Reproduce every record below exactly as written, but leave out any pictures.

Dataset records:
▽

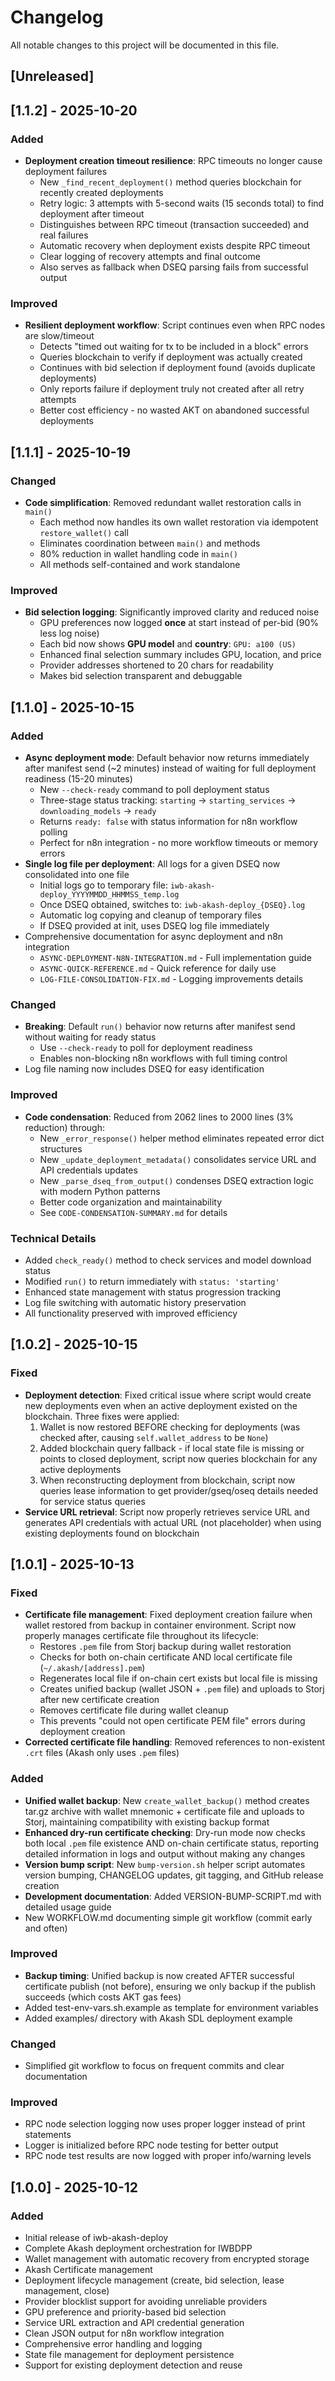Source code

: # Changelog

All notable changes to this project will be documented in this file.

## [Unreleased]

## [1.1.2] - 2025-10-20

### Added
- **Deployment creation timeout resilience**: RPC timeouts no longer cause deployment failures
  - New `_find_recent_deployment()` method queries blockchain for recently created deployments
  - Retry logic: 3 attempts with 5-second waits (15 seconds total) to find deployment after timeout
  - Distinguishes between RPC timeout (transaction succeeded) and real failures
  - Automatic recovery when deployment exists despite RPC timeout
  - Clear logging of recovery attempts and final outcome
  - Also serves as fallback when DSEQ parsing fails from successful output

### Improved
- **Resilient deployment workflow**: Script continues even when RPC nodes are slow/timeout
  - Detects "timed out waiting for tx to be included in a block" errors
  - Queries blockchain to verify if deployment was actually created
  - Continues with bid selection if deployment found (avoids duplicate deployments)
  - Only reports failure if deployment truly not created after all retry attempts
  - Better cost efficiency - no wasted AKT on abandoned successful deployments

## [1.1.1] - 2025-10-19

### Changed
- **Code simplification**: Removed redundant wallet restoration calls in `main()`
  - Each method now handles its own wallet restoration via idempotent `restore_wallet()` call
  - Eliminates coordination between `main()` and methods
  - 80% reduction in wallet handling code in `main()`
  - All methods self-contained and work standalone

### Improved
- **Bid selection logging**: Significantly improved clarity and reduced noise
  - GPU preferences now logged **once** at start instead of per-bid (90% less log noise)
  - Each bid now shows **GPU model** and **country**: `GPU: a100 (US)`
  - Enhanced final selection summary includes GPU, location, and price
  - Provider addresses shortened to 20 chars for readability
  - Makes bid selection transparent and debuggable


## [1.1.0] - 2025-10-15

### Added
- **Async deployment mode**: Default behavior now returns immediately after manifest send (~2 minutes) instead of waiting for full deployment readiness (15-20 minutes)
  - New `--check-ready` command to poll deployment status
  - Three-stage status tracking: `starting` → `starting_services` → `downloading_models` → `ready`
  - Returns `ready: false` with status information for n8n workflow polling
  - Perfect for n8n integration - no more workflow timeouts or memory errors
- **Single log file per deployment**: All logs for a given DSEQ now consolidated into one file
  - Initial logs go to temporary file: `iwb-akash-deploy_YYYYMMDD_HHMMSS_temp.log`
  - Once DSEQ obtained, switches to: `iwb-akash-deploy_{DSEQ}.log`
  - Automatic log copying and cleanup of temporary files
  - If DSEQ provided at init, uses DSEQ log file immediately
- Comprehensive documentation for async deployment and n8n integration
  - `ASYNC-DEPLOYMENT-N8N-INTEGRATION.md` - Full implementation guide
  - `ASYNC-QUICK-REFERENCE.md` - Quick reference for daily use
  - `LOG-FILE-CONSOLIDATION-FIX.md` - Logging improvements details

### Changed
- **Breaking**: Default `run()` behavior now returns after manifest send without waiting for ready status
  - Use `--check-ready` to poll for deployment readiness
  - Enables non-blocking n8n workflows with full timing control
- Log file naming now includes DSEQ for easy identification

### Improved
- **Code condensation**: Reduced from 2062 lines to 2000 lines (3% reduction) through:
  - New `_error_response()` helper method eliminates repeated error dict structures
  - New `_update_deployment_metadata()` consolidates service URL and API credentials updates
  - New `_parse_dseq_from_output()` condenses DSEQ extraction logic with modern Python patterns
  - Better code organization and maintainability
  - See `CODE-CONDENSATION-SUMMARY.md` for details

### Technical Details
- Added `check_ready()` method to check services and model download status
- Modified `run()` to return immediately with `status: 'starting'`
- Enhanced state management with status progression tracking
- Log file switching with automatic history preservation
- All functionality preserved with improved efficiency

## [1.0.2] - 2025-10-15

### Fixed
- **Deployment detection**: Fixed critical issue where script would create new deployments even when an active deployment existed on the blockchain. Three fixes were applied:
  1. Wallet is now restored BEFORE checking for deployments (was checked after, causing `self.wallet_address` to be `None`)
  2. Added blockchain query fallback - if local state file is missing or points to closed deployment, script now queries blockchain for any active deployments
  3. When reconstructing deployment from blockchain, script now queries lease information to get provider/gseq/oseq details needed for service status queries
- **Service URL retrieval**: Script now properly retrieves service URL and generates API credentials with actual URL (not placeholder) when using existing deployments found on blockchain

## [1.0.1] - 2025-10-13

### Fixed
- **Certificate file management**: Fixed deployment creation failure when wallet restored from backup in container environment. Script now properly manages certificate file throughout its lifecycle:
  - Restores `.pem` file from Storj backup during wallet restoration
  - Checks for both on-chain certificate AND local certificate file (`~/.akash/[address].pem`)
  - Regenerates local file if on-chain cert exists but local file is missing
  - Creates unified backup (wallet JSON + `.pem` file) and uploads to Storj after new certificate creation
  - Removes certificate file during wallet cleanup
  - This prevents "could not open certificate PEM file" errors during deployment creation
- **Corrected certificate file handling**: Removed references to non-existent `.crt` files (Akash only uses `.pem` files)

### Added
- **Unified wallet backup**: New `create_wallet_backup()` method creates tar.gz archive with wallet mnemonic + certificate file and uploads to Storj, maintaining compatibility with existing backup format
- **Enhanced dry-run certificate checking**: Dry-run mode now checks both local `.pem` file existence AND on-chain certificate status, reporting detailed information in logs and output without making any changes
- **Version bump script**: New `bump-version.sh` helper script automates version bumping, CHANGELOG updates, git tagging, and GitHub release creation
- **Development documentation**: Added VERSION-BUMP-SCRIPT.md with detailed usage guide
- New WORKFLOW.md documenting simple git workflow (commit early and often)

### Improved
- **Backup timing**: Unified backup is now created AFTER successful certificate publish (not before), ensuring we only backup if the publish succeeds (which costs AKT gas fees)
- Added test-env-vars.sh.example as template for environment variables
- Added examples/ directory with Akash SDL deployment example

### Changed
- Simplified git workflow to focus on frequent commits and clear documentation

### Improved
- RPC node selection logging now uses proper logger instead of print statements
- Logger is initialized before RPC node testing for better output
- RPC node test results are now logged with proper info/warning levels

## [1.0.0] - 2025-10-12

### Added
- Initial release of iwb-akash-deploy
- Complete Akash deployment orchestration for IWBDPP
- Wallet management with automatic recovery from encrypted storage
- Akash Certificate management
- Deployment lifecycle management (create, bid selection, lease management, close)
- Provider blocklist support for avoiding unreliable providers
- GPU preference and priority-based bid selection
- Service URL extraction and API credential generation
- Clean JSON output for n8n workflow integration
- Comprehensive error handling and logging
- State file management for deployment persistence
- Support for existing deployment detection and reuse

△

Answer for this exercise:
Source code

: # Changelog

All notable changes to this project will be documented in this file.

## [Unreleased]

## [1.1.2] - 2025-10-20

### Added
- **Deployment creation timeout resilience**: RPC timeouts no longer cause deployment failures
  - New `_find_recent_deployment()` method queries blockchain for recently created deployments
  - Retry logic: 3 attempts with 5-second waits (15 seconds total) to find deployment after timeout
  - Distinguishes between RPC timeout (transaction succeeded) and real failures
  - Automatic recovery when deployment exists despite RPC timeout
  - Clear logging of recovery attempts and final outcome
  - Also serves as fallback when DSEQ parsing fails from successful output

### Improved
- **Resilient deployment workflow**: Script continues even when RPC nodes are slow/timeout
  - Detects "timed out waiting for tx to be included in a block" errors
  - Queries blockchain to verify if deployment was actually created
  - Continues with bid selection if deployment found (avoids duplicate deployments)
  - Only reports failure if deployment truly not created after all retry attempts
  - Better cost efficiency - no wasted AKT on abandoned successful deployments

## [1.1.1] - 2025-10-19

### Changed
- **Code simplification**: Removed redundant wallet restoration calls in `main()`
  - Each method now handles its own wallet restoration via idempotent `restore_wallet()` call
  - Eliminates coordination between `main()` and methods
  - 80% reduction in wallet handling code in `main()`
  - All methods self-contained and work standalone

### Improved
- **Bid selection logging**: Significantly improved clarity and reduced noise
  - GPU preferences now logged **once** at start instead of per-bid (90% less log noise)
  - Each bid now shows **GPU model** and **country**: `GPU: a100 (US)`
  - Enhanced final selection summary includes GPU, location, and price
  - Provider addresses shortened to 20 chars for readability
  - Makes bid selection transparent and debuggable


## [1.1.0] - 2025-10-15

### Added
- **Async deployment mode**: Default behavior now returns immediately after manifest send (~2 minutes) instead of waiting for full deployment readiness (15-20 minutes)
  - New `--check-ready` command to poll deployment status
  - Three-stage status tracking: `starting` → `starting_services` → `downloading_models` → `ready`
  - Returns `ready: false` with status information for n8n workflow polling
  - Perfect for n8n integration - no more workflow timeouts or memory errors
- **Single log file per deployment**: All logs for a given DSEQ now consolidated into one file
  - Initial logs go to temporary file: `iwb-akash-deploy_YYYYMMDD_HHMMSS_temp.log`
  - Once DSEQ obtained, switches to: `iwb-akash-deploy_{DSEQ}.log`
  - Automatic log copying and cleanup of temporary files
  - If DSEQ provided at init, uses DSEQ log file immediately
- Comprehensive documentation for async deployment and n8n integration
  - `ASYNC-DEPLOYMENT-N8N-INTEGRATION.md` - Full implementation guide
  - `ASYNC-QUICK-REFERENCE.md` - Quick reference for daily use
  - `LOG-FILE-CONSOLIDATION-FIX.md` - Logging improvements details

### Changed
- **Breaking**: Default `run()` behavior now returns after manifest send without waiting for ready status
  - Use `--check-ready` to poll for deployment readiness
  - Enables non-blocking n8n workflows with full timing control
- Log file naming now includes DSEQ for easy identification

### Improved
- **Code condensation**: Reduced from 2062 lines to 2000 lines (3% reduction) through:
  - New `_error_response()` helper method eliminates repeated error dict structures
  - New `_update_deployment_metadata()` consolidates service URL and API credentials updates
  - New `_parse_dseq_from_output()` condenses DSEQ extraction logic with modern Python patterns
  - Better code organization and maintainability
  - See `CODE-CONDENSATION-SUMMARY.md` for details

### Technical Details
- Added `check_ready()` method to check services and model download status
- Modified `run()` to return immediately with `status: 'starting'`
- Enhanced state management with status progression tracking
- Log file switching with automatic history preservation
- All functionality preserved with improved efficiency

## [1.0.2] - 2025-10-15

### Fixed
- **Deployment detection**: Fixed critical issue where script would create new deployments even when an active deployment existed on the blockchain. Three fixes were applied:
  1. Wallet is now restored BEFORE checking for deployments (was checked after, causing `self.wallet_address` to be `None`)
  2. Added blockchain query fallback - if local state file is missing or points to closed deployment, script now queries blockchain for any active deployments
  3. When reconstructing deployment from blockchain, script now queries lease information to get provider/gseq/oseq details needed for service status queries
- **Service URL retrieval**: Script now properly retrieves service URL and generates API credentials with actual URL (not placeholder) when using existing deployments found on blockchain

## [1.0.1] - 2025-10-13

### Fixed
- **Certificate file management**: Fixed deployment creation failure when wallet restored from backup in container environment. Script now properly manages certificate file throughout its lifecycle:
  - Restores `.pem` file from Storj backup during wallet restoration
  - Checks for both on-chain certificate AND local certificate file (`~/.akash/[address].pem`)
  - Regenerates local file if on-chain cert exists but local file is missing
  - Creates unified backup (wallet JSON + `.pem` file) and uploads to Storj after new certificate creation
  - Removes certificate file during wallet cleanup
  - This prevents "could not open certificate PEM file" errors during deployment creation
- **Corrected certificate file handling**: Removed references to non-existent `.crt` files (Akash only uses `.pem` files)

### Added
- **Unified wallet backup**: New `create_wallet_backup()` method creates tar.gz archive with wallet mnemonic + certificate file and uploads to Storj, maintaining compatibility with existing backup format
- **Enhanced dry-run certificate checking**: Dry-run mode now checks both local `.pem` file existence AND on-chain certificate status, reporting detailed information in logs and output without making any changes
- **Version bump script**: New `bump-version.sh` helper script automates version bumping, CHANGELOG updates, git tagging, and GitHub release creation
- **Development documentation**: Added VERSION-BUMP-SCRIPT.md with detailed usage guide
- New WORKFLOW.md documenting simple git workflow (commit early and often)

### Improved
- **Backup timing**: Unified backup is now created AFTER successful certificate publish (not before), ensuring we only backup if the publish succeeds (which costs AKT gas fees)
- Added test-env-vars.sh.example as template for environment variables
- Added examples/ directory with Akash SDL deployment example

### Changed
- Simplified git workflow to focus on frequent commits and clear documentation

### Improved
- RPC node selection logging now uses proper logger instead of print statements
- Logger is initialized before RPC node testing for better output
- RPC node test results are now logged with proper info/warning levels

## [1.0.0] - 2025-10-12

### Added
- Initial release of iwb-akash-deploy
- Complete Akash deployment orchestration for IWBDPP
- Wallet management with automatic recovery from encrypted storage
- Akash Certificate management
- Deployment lifecycle management (create, bid selection, lease management, close)
- Provider blocklist support for avoiding unreliable providers
- GPU preference and priority-based bid selection
- Service URL extraction and API credential generation
- Clean JSON output for n8n workflow integration
- Comprehensive error handling and logging
- State file management for deployment persistence
- Support for existing deployment detection and reuse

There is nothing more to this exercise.